A few weeks ago I was talking to a friend of mine, who is a sous chef, he was complaining about one of his employees. So I became curious and began asking questions. This is what I was told; his employee is a young man who dropped-out high school, who was raised in a dysfunctional home and who is now trying to make his way in the adult working world with no skills or social graces. He works at a snail’s pace and has an excuse for everything. He behaves as if every day is his first day at work. He doesn’t seem to have any routine and struggles to get going. My friend feels frustrated and out of patience with this young man.

Obviously this young man is struggling with more than one set back. He probably has several habits or traits which are hindering his professional development. For the sake of space I will only address one issue: time management. Experience has taught me that most of the people who do well in the work force have excellent time management skills. The king and foundation of time management is “routine”. In saying that they do well I mean they are above average employees, who earn above average wages and are building a career at an above average pace.  Whether they realize it or not, they go through a mental and physical routine in their work place and therefore they get their work done in an orderly fashion with dispatch.  Establishing a routine is the essential in order to have time management skills. Without a “routine” developing time management skills will be very difficult.

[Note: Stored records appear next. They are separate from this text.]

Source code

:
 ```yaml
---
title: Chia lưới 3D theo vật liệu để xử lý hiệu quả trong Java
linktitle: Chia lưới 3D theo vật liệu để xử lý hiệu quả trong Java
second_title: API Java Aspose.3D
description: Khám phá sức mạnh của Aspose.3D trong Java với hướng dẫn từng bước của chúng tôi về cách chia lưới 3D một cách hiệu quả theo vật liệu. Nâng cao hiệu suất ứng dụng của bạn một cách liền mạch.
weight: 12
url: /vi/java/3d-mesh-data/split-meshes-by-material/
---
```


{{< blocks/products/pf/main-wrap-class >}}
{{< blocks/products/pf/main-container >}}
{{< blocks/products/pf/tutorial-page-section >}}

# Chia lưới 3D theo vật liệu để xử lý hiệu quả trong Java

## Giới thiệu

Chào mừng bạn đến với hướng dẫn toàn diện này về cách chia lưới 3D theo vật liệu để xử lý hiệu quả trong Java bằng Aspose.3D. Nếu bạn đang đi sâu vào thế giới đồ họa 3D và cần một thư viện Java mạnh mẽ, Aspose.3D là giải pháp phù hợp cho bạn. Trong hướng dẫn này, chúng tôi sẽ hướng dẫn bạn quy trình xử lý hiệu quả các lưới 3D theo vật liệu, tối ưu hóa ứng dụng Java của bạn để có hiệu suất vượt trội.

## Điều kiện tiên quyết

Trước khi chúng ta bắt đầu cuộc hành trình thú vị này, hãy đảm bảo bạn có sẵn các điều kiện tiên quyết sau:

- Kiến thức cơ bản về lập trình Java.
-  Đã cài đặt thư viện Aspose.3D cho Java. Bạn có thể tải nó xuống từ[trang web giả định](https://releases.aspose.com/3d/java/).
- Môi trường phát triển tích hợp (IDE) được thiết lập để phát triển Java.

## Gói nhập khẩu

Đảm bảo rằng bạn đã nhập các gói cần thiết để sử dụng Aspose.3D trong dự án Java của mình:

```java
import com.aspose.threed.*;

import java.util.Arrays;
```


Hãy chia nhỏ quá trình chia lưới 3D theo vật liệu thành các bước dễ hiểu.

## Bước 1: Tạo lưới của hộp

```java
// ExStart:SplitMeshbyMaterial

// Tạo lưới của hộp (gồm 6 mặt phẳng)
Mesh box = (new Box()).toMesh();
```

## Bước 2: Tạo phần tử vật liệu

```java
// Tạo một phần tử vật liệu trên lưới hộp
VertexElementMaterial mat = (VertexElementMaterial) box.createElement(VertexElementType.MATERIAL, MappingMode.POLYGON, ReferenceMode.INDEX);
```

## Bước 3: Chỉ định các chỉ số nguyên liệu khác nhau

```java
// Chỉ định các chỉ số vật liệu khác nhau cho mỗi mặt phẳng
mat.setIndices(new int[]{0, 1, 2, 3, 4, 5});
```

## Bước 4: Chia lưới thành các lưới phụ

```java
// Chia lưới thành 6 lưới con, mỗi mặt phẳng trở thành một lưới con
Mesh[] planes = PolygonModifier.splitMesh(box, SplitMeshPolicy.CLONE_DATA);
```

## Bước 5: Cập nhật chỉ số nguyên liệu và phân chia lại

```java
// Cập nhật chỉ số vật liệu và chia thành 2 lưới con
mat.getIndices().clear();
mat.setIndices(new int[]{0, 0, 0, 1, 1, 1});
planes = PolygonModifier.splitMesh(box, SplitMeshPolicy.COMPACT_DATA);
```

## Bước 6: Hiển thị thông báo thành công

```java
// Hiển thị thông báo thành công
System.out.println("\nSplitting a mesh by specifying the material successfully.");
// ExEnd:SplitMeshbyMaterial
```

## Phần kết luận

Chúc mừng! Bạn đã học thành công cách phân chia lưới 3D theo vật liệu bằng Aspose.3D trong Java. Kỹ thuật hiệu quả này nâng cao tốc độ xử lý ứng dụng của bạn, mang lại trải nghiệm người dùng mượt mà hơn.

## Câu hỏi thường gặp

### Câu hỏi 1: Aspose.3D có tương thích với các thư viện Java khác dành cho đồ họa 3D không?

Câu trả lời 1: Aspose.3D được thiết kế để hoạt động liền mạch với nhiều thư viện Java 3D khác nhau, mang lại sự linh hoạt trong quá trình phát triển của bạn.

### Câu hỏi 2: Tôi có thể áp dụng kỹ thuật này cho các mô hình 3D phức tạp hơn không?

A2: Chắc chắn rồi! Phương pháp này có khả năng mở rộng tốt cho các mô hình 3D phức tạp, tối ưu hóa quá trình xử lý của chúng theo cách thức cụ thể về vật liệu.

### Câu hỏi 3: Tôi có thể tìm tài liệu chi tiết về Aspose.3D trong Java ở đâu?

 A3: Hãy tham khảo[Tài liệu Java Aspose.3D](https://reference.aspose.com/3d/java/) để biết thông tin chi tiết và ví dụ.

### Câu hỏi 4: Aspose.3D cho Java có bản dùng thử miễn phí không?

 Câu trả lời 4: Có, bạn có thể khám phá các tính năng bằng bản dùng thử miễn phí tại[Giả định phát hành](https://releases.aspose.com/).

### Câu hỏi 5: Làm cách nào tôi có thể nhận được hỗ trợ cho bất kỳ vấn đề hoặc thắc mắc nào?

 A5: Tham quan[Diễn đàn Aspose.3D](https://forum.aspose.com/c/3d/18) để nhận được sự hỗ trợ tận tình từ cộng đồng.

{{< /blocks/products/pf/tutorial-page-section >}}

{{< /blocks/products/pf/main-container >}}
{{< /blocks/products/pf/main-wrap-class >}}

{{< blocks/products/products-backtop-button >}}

We learn routines or at least we should learn them in the home. Our parents are the primary teachers of this skill. As a small child one should have been put on a regular routine with respect to bed time, waking up time, meal times, homework, etc. A child who goes to bed when he wishes does not have a routine.

Time management also involves recognizing priorities, understanding the goal of the work environment, respecting authority and adhering to rules. When a child is raised in an environment that lacks structure the road to developing time management skills becomes difficult. Our work force is highly competitive and with the weak economy, that we are presently experiencing, the competition for most jobs is very high. A person can’t just be good at their job, they must also be productive. If we do not learn these things in the home than our only hope is that we figure it out. Yes it is possible that perhaps some good soul will take time and teach us, but the truth is, our parents have the greatest influence in our lives be it good or bad.

This young man’s training days will expire soon. If he doesn’t grasp the purpose of his job and become more productive his tenure at his present job will end. My friend will hire someone else and start over.